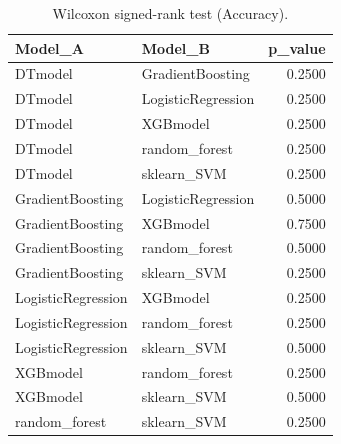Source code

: \begin{table}[t]
\centering
\begin{tabular}{llr}
\toprule
Model_A & Model_B & p_value \\
\midrule
DTmodel & GradientBoosting & 0.2500 \\
DTmodel & LogisticRegression & 0.2500 \\
DTmodel & XGBmodel & 0.2500 \\
DTmodel & random_forest & 0.2500 \\
DTmodel & sklearn_SVM & 0.2500 \\
GradientBoosting & LogisticRegression & 0.5000 \\
GradientBoosting & XGBmodel & 0.7500 \\
GradientBoosting & random_forest & 0.5000 \\
GradientBoosting & sklearn_SVM & 0.2500 \\
LogisticRegression & XGBmodel & 0.2500 \\
LogisticRegression & random_forest & 0.2500 \\
LogisticRegression & sklearn_SVM & 0.5000 \\
XGBmodel & random_forest & 0.2500 \\
XGBmodel & sklearn_SVM & 0.5000 \\
random_forest & sklearn_SVM & 0.2500 \\
\bottomrule
\end{tabular}
\caption{Wilcoxon signed-rank test (Accuracy).}
\label{tab:wilcoxon_Accuracy}
\end{table}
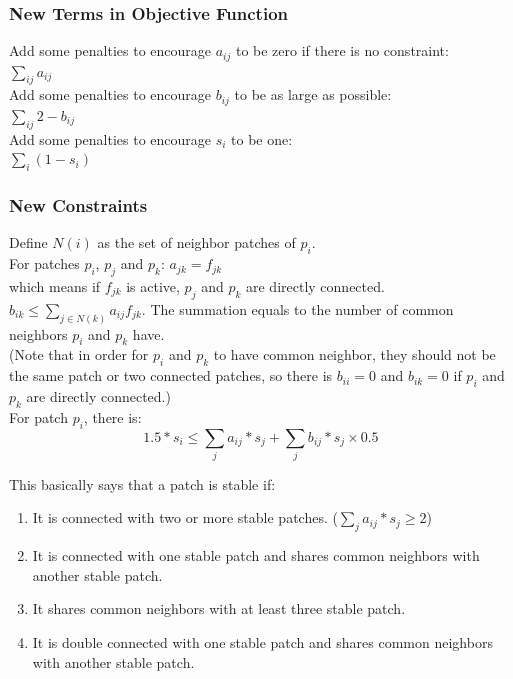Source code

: \documentclass{article}
\begin{document}
\subsubsection{New Terms in Objective Function}
Add some penalties to encourage $a_{ij}$ to be zero if there is no constraint:\\
$\sum_{ij}a_{ij}$\\
Add some penalties to encourage $b_{ij}$ to be as large as possible:\\
$\sum_{ij}{2 - b_{ij}}$\\
Add some penalties to encourage $s_{i}$ to be one:\\
$\sum_{i}(1 - s_i)$\\

\subsubsection{New Constraints}
Define $N(i)$ as the set of neighbor patches of $p_i$.\\
For patches $p_i$, $p_j$ and $p_k$:
$a_{jk} = f_{jk}$\\ which means if $f_{jk}$ is active, $p_j$ and $p_k$ are directly connected.\\
$b_{ik} \leq \sum_{j \in N(k)}{a_{ij}}f_{jk}$. The summation equals to the number of common neighbors $p_i$ and $p_k$ have.\\
(Note that in order for $p_i$ and $p_k$ to have common neighbor, they should not be the same patch or two connected patches, so there is $b_{ii} = 0$ and $b_{ik} = 0$ if $p_i$ and $p_k$ are directly connected.)\\

For patch $p_i$, there is:\\
\begin{equation}
  1.5 * s_i \leq \sum_j{a_{ij} * s_j} + \sum_j{b_{ij} * s_j} \times 0.5
  \label{eq:stability}
\end{equation}

This basically says that a patch is stable if:
\begin{enumerate}
\item It is connected with two or more stable patches. ($\sum_j{a_{ij} * s_j} \geq 2$)
\item It is connected with one stable patch and shares common neighbors with another stable patch.
\item It shares common neighbors with at least three stable patch.
\item It is double connected with one stable patch and shares common neighbors with another stable patch.
\end{enumerate}
\end{document}
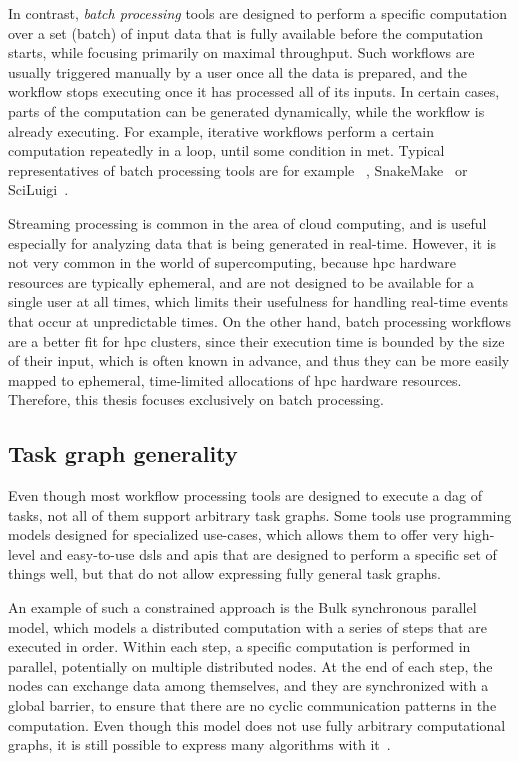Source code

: In contrast, \emph{batch processing} tools are designed to perform a specific computation over a
set (batch) of input data that is fully available before the computation starts, while focusing
primarily on maximal throughput. Such workflows are usually triggered manually by a user once all
the data is prepared, and the workflow stops executing once it has processed all of its inputs. In
certain cases, parts of the computation can be generated dynamically, while the workflow is already
executing. For example, iterative workflows perform a certain computation repeatedly in a loop,
until some condition in met. Typical representatives of batch processing tools are for example
\dask{}~\cite{dask}, SnakeMake~\cite{snakemake} or
SciLuigi~\cite{sciluigi}.

Streaming processing is common in the area of cloud computing, and is useful especially for
analyzing data that is being generated in real-time. However, it is not very common in the world of
supercomputing, because \gls{hpc} hardware resources are typically ephemeral,
and are not designed to be available for a single user at all times, which limits their
usefulness for handling real-time events that occur at unpredictable times. On the other hand,
batch processing workflows are a better fit for \gls{hpc} clusters, since their
execution time is bounded by the size of their input, which is often known in advance, and thus
they can be more easily mapped to ephemeral, time-limited allocations of \gls{hpc}
hardware resources. Therefore, this thesis focuses exclusively on batch processing.

\subsection{Task graph generality}
Even though most workflow processing tools are designed to execute a
\gls{dag} of tasks, not all of them support arbitrary task graphs. Some tools use
programming models designed for specialized use-cases, which allows them to offer very high-level
and easy-to-use \glspl{dsl} and \glspl{api} that are designed to perform a
specific set of things well, but that do not allow expressing fully general task graphs.

An example of such a constrained approach is the Bulk synchronous parallel~\cite{bulkparallel1}
model, which models a distributed computation with a series of steps that are executed in order.
Within each step, a specific computation is performed in parallel, potentially on multiple
distributed nodes. At the end of each step, the nodes can exchange data among themselves, and
they are synchronized with a global barrier, to ensure that there are no cyclic communication
patterns in the computation. Even though this model does not use fully arbitrary computational
graphs, it is still possible to express many algorithms with it~\cite{bulkparallel2}.

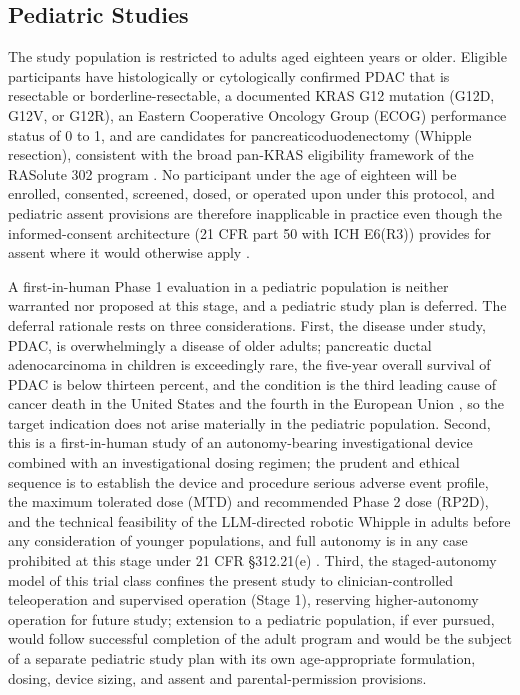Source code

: \subsection{Pediatric Studies}

The study population is restricted to adults aged eighteen years or older. Eligible
participants have histologically or cytologically confirmed PDAC that is resectable
or borderline-resectable, a documented KRAS G12 mutation (G12D, G12V, or G12R), an
Eastern Cooperative Oncology Group (ECOG) performance status of 0 to 1, and are
candidates for pancreaticoduodenectomy (Whipple resection), consistent with the
broad pan-KRAS eligibility framework of the RASolute 302 program
\cite{daraxwhipple}. No participant under the age of eighteen will be enrolled,
consented, screened, dosed, or operated upon under this protocol, and pediatric
assent provisions are therefore inapplicable in practice even though the
informed-consent architecture (21 CFR part 50 with ICH E6(R3)) provides for assent
where it would otherwise apply \cite{cfr050paiuni}.

A first-in-human Phase 1 evaluation in a pediatric population is neither warranted
nor proposed at this stage, and a pediatric study plan is deferred. The deferral
rationale rests on three considerations. First, the disease under study, PDAC, is
overwhelmingly a disease of older adults; pancreatic ductal adenocarcinoma in
children is exceedingly rare, the five-year overall survival of PDAC is below
thirteen percent, and the condition is the third leading cause of cancer death in
the United States and the fourth in the European Union \cite{pdac060s2030}, so the
target indication does not arise materially in the pediatric population. Second,
this is a first-in-human study of an autonomy-bearing investigational device
combined with an investigational dosing regimen; the prudent and ethical sequence
is to establish the device and procedure serious adverse event profile, the maximum
tolerated dose (MTD) and recommended Phase 2 dose (RP2D), and the technical
feasibility of the LLM-directed robotic Whipple in adults before any consideration
of younger populations, and full autonomy is in any case prohibited at this stage
under 21 CFR \S 312.21(e) \cite{cfr312paiuni}. Third, the staged-autonomy model of
this trial class confines the present study to clinician-controlled teleoperation
and supervised operation (Stage 1), reserving higher-autonomy operation for future
study; extension to a pediatric population, if ever pursued, would follow successful
completion of the adult program and would be the subject of a separate pediatric
study plan with its own age-appropriate formulation, dosing, device sizing, and
assent and parental-permission provisions.

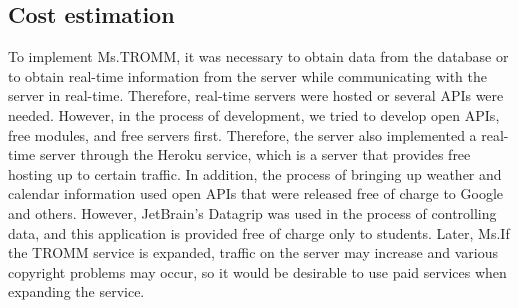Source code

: \documentclass[conference]{IEEEtran}
\begin{document}
\subsection{Cost estimation}
To implement Ms.TROMM, it was necessary to obtain data from the database or to obtain real-time information from the server while communicating with the server in real-time. Therefore, real-time servers were hosted or several APIs were needed. However, in the process of development, we tried to develop open APIs, free modules, and free servers first. Therefore, the server also implemented a real-time server through the Heroku service, which is a server that provides free hosting up to certain traffic. In addition, the process of bringing up weather and calendar information used open APIs that were released free of charge to Google and others. However, JetBrain's Datagrip was used in the process of controlling data, and this application is provided free of charge only to students. Later, Ms.If the TROMM service is expanded, traffic on the server may increase and various copyright problems may occur, so it would be desirable to use paid services when expanding the service. \\ \\ \\ \\ \\
\end{document}
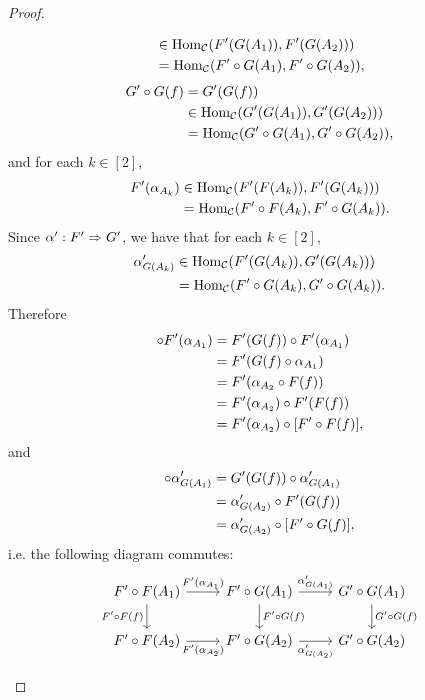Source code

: \documentclass{book}
\begin{document}
\begin{proof}
\begin{enumerate}
\begin{align*}
				& \in \Hom_{\MC}(F'(G(A_1)), F'(G(A_2))) \\
				& = \Hom_{\MC}(F' \circ G(A_1), F' \circ G(A_2)),
			\end{align*}
			\begin{align*}
				G' \circ G(f)
				& = G'(G(f)) \\
				& \in \Hom_{\MC}(G'(G(A_1)), G'(G(A_2))) \\
				& = \Hom_{\MC}(G' \circ G(A_1), G' \circ G(A_2)),
			\end{align*}
			and for each $k \in [2]$, 
			\begin{align*}
				F'(\al_{A_k}) 
				& \in \Hom_{\MC}(F'(F(A_k)), F'(G(A_k))) \\
				& = \Hom_{\MC}(F' \circ F(A_k), F' \circ G(A_k)).
			\end{align*}
			Since $\al': F' \Rightarrow G'$, we have that for each $k \in [2]$, 
			\begin{align*}
				\al'_{G(A_k)}
				& \in \Hom_{\MC}(F'(G(A_k)), G'(G(A_k))) \\
				& = \Hom_{\MC}(F' \circ G(A_k), G' \circ G(A_k)).
			\end{align*}
			Therefore 
			\begin{align*}
				[F' \circ G (f)] \circ F'(\al_{A_1})
				& = F'(G(f)) \circ F'(\al_{A_1}) \\
				& = F'(G(f) \circ \al_{A_1}) \\
				& = F'(\al_{A_2} \circ F(f)) \\
				& = F'(\al_{A_2}) \circ F'(F(f)) \\
				& = F'(\al_{A_2}) \circ [F' \circ F(f)],
			\end{align*}
			and 
			\begin{align*}
				[G' \circ G(f)] \circ \al'_{G(A_1)}
				& = G'(G(f)) \circ \al'_{G(A_1)} \\
				& = \al'_{G(A_2)} \circ F'(G(f)) \\
				& =  \al'_{G(A_2)} \circ [F' \circ G(f)],
			\end{align*}
			i.e. the following diagram commutes: 
			\[ 
			\begin{tikzcd}
				F' \circ F(A_1)  \arrow[r, "F'(\al_{A_1})"]  \arrow[d, "F' \circ F(f)"']  & F' \circ G(A_1)   \arrow[d, "F' \circ G(f)"] \arrow[r, "\al'_{G(A_1)}"]    & G' \circ G(A_1)   \arrow[d, "G' \circ G(f)"] \\
				F' \circ F(A_2) \arrow[r, "F'(\al_{A_2})"'] &  F' \circ G(A_2) \arrow[r, "\al'_{G(A_2)}"'] &  G' \circ G(A_2) 
			\end{tikzcd}
			\] 

\end{enumerate}
\end{proof}
\end{document}
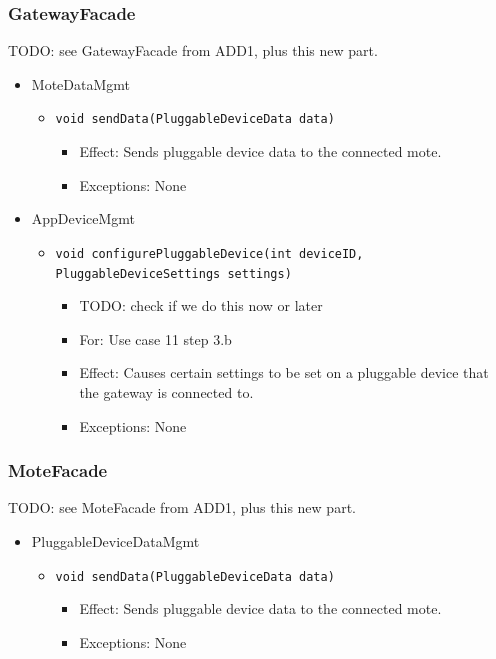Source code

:     \subsubsection{GatewayFacade}
        TODO: see GatewayFacade from ADD1, plus this new part.
        \begin{itemize}
            \item MoteDataMgmt
            \begin{itemize}
                \item \texttt{void sendData(PluggableDeviceData data)}
                \begin{itemize}
                    \item Effect: Sends pluggable device data to the connected mote.
                    \item Exceptions: None
                \end{itemize}
            \end{itemize}

            \item AppDeviceMgmt
            \begin{itemize}
                \item \texttt{void configurePluggableDevice(int deviceID, PluggableDeviceSettings settings)}
                \begin{itemize}
                    \item TODO: check if we do this now or later
                    \item For: Use case 11 step 3.b
                    \item Effect: Causes certain settings to be set on a pluggable
                          device that the gateway is connected to.
                    \item Exceptions: None
                \end{itemize}
            \end{itemize}
        \end{itemize}

    \subsubsection{MoteFacade}
        TODO: see MoteFacade from ADD1, plus this new part.
        \begin{itemize}
            \item PluggableDeviceDataMgmt
            \begin{itemize}
                \item \texttt{void sendData(PluggableDeviceData data)}
                \begin{itemize}
                    \item Effect: Sends pluggable device data to the connected mote.
                    \item Exceptions: None
                \end{itemize}
            \end{itemize}
        \end{itemize}

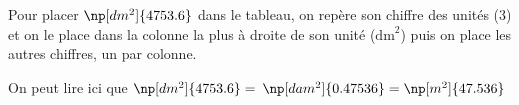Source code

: \documentclass{classe-tex3R}
\begin{document}
\sautdiapo


\begin{exemple}
Pour placer $\np[dm^2]{4753.6}$ dans le tableau, on repère son chiffre des unités (3) et on le place dans la colonne la plus à droite de son unité ($\mathrm{dm}^2$) puis on place les autres chiffres, un par colonne.

\vspace{0.5em}


\vspace{1em}

    On peut lire ici que $\np[dm^2]{4753.6} =$ $ \np[dam^2]{0.47536} = \np[m^2]{47.536}$

\end{exemple}
\end{document}
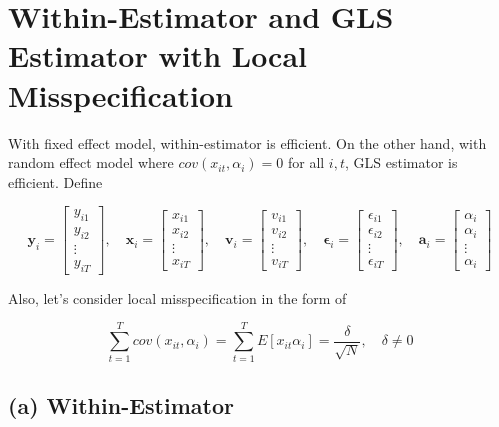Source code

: \documentclass[11pt]{article}
\begin{document}
\vspace{0.2in}

\section*{Within-Estimator and GLS Estimator with Local Misspecification}

With fixed effect model, within-estimator is efficient. On the other hand, with random effect model where $cov(x_{it}, \alpha_i)=0$ for all $i, t$, GLS estimator is efficient. Define

\[
\mathbf{y}_i =
\begin{bmatrix}
y_{i1}\\ 
y_{i2}\\ 
\vdots\\ 
y_{iT}
\end{bmatrix}, \quad 
\mathbf{x}_i =
\begin{bmatrix}
x_{i1}\\ 
x_{i2}\\ 
\vdots\\ 
x_{iT}
\end{bmatrix}, \quad 
\mathbf{v}_i=
\begin{bmatrix}
v_{i1}\\ 
v_{i2}\\ 
\vdots\\ 
v_{iT}
\end{bmatrix}, \quad 
\mathbf{\epsilon}_i=
\begin{bmatrix}
\epsilon_{i1}\\ 
\epsilon_{i2}\\ 
\vdots\\ 
\epsilon_{iT}
\end{bmatrix}, \quad
\mathbf{a}_i=
\begin{bmatrix}
\alpha_i\\ 
\alpha_i\\ 
\vdots\\ 
\alpha_i
\end{bmatrix}
\]
 
\vspace{0.2in}

Also, let's consider local misspecification in the form of

\[
\sum_{t=1}^{T} cov(x_{it}, \alpha_i) = \sum_{t=1}^T E[x_{it}\alpha_i] = \frac{\delta}{\sqrt{N}}, \quad \delta \neq 0
\]

\vspace{0.2in}

\subsection*{(a) Within-Estimator}
\end{document}
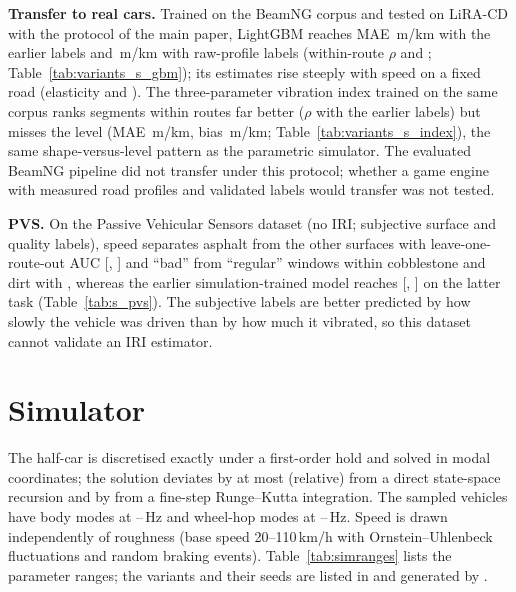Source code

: \documentclass[onecolumn,10pt]{IEEEtran}
\begin{document}
\textbf{Transfer to real cars.}
Trained on the BeamNG corpus and tested on LiRA-CD with the protocol of the main paper, LightGBM reaches MAE \vvBcorrMae\,m/km with the earlier labels and \vvBrawMae\,m/km with raw-profile labels (within-route $\rho$ \vvBcorrRhoWithin{} and \vvBrawRhoWithin; Table~\ref{tab:variants_s_gbm}); its estimates rise steeply with speed on a fixed road (elasticity \vvBcorrElastPooled{} and \vvBrawElastPooled).
The three-parameter vibration index trained on the same corpus ranks segments within routes far better ($\rho$ \vvBcorrIdxRhoWithin{} with the earlier labels) but misses the level (MAE \vvBcorrIdxMae\,m/km, bias \vvBcorrIdxBias\,m/km; Table~\ref{tab:variants_s_index}), the same shape-versus-level pattern as the parametric simulator.
The evaluated BeamNG pipeline did not transfer under this protocol; whether a game engine with measured road profiles and validated labels would transfer was not tested.

\textbf{PVS.}
On the Passive Vehicular Sensors dataset (no IRI; subjective surface and quality labels), speed separates asphalt from the other surfaces with leave-one-route-out AUC \pvsSurfSpeed{} [\pvsSurfSpeedLo, \pvsSurfSpeedHi] and ``bad'' from ``regular'' windows within cobblestone and dirt with \pvsBadSpeed, whereas the earlier simulation-trained model reaches \pvsBadModel{} [\pvsBadModelLo, \pvsBadModelHi] on the latter task (Table~\ref{tab:s_pvs}).
The subjective labels are better predicted by how slowly the vehicle was driven than by how much it vibrated, so this dataset cannot validate an IRI estimator.




\section{Simulator}
\label{sec:s_sim}
The half-car is discretised exactly under a first-order hold and solved in modal coordinates; the solution deviates by at most \simModalDev{} (relative) from a direct state-space recursion and by \simRkDev{} from a fine-step Runge--Kutta integration.
The sampled vehicles have body modes at \simBodyHzLo--\simBodyHzHi\,Hz and wheel-hop modes at \simHopHzLo--\simHopHzHi\,Hz.
Speed is drawn independently of roughness (base speed 20--110\,km/h with Ornstein--Uhlenbeck fluctuations and random braking events).
Table~\ref{tab:simranges} lists the parameter ranges; the variants and their seeds are listed in  and generated by .
\end{document}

**The task:** Reproduce exactly, and only, the part of the listing above that begins at the line with "primarily on maximal" and goes on through the line with "they can be".

**Reply:**
primarily on maximal throughput. Such workflows are usually triggered manually by a user once all
the data is prepared, and the workflow stops executing once it has processed all of its inputs. In
certain cases, parts of the computation can be generated dynamically, while the workflow is already
executing. For example, iterative workflows perform a certain computation repeatedly in a loop,
until some condition in met. Typical representatives of batch processing tools are for example
\dask{}~\cite{dask}, SnakeMake~\cite{snakemake} or
SciLuigi~\cite{sciluigi}.

Streaming processing is common in the area of cloud computing, and is useful especially for
analyzing data that is being generated in real-time. However, it is not very common in the world of
supercomputing, because \gls{hpc} hardware resources are typically ephemeral,
and are not designed to be available for a single user at all times, which limits their
usefulness for handling real-time events that occur at unpredictable times. On the other hand,
batch processing workflows are a better fit for \gls{hpc} clusters, since their
execution time is bounded by the size of their input, which is often known in advance, and thus
they can be more easily mapped to ephemeral, time-limited allocations of \gls{hpc}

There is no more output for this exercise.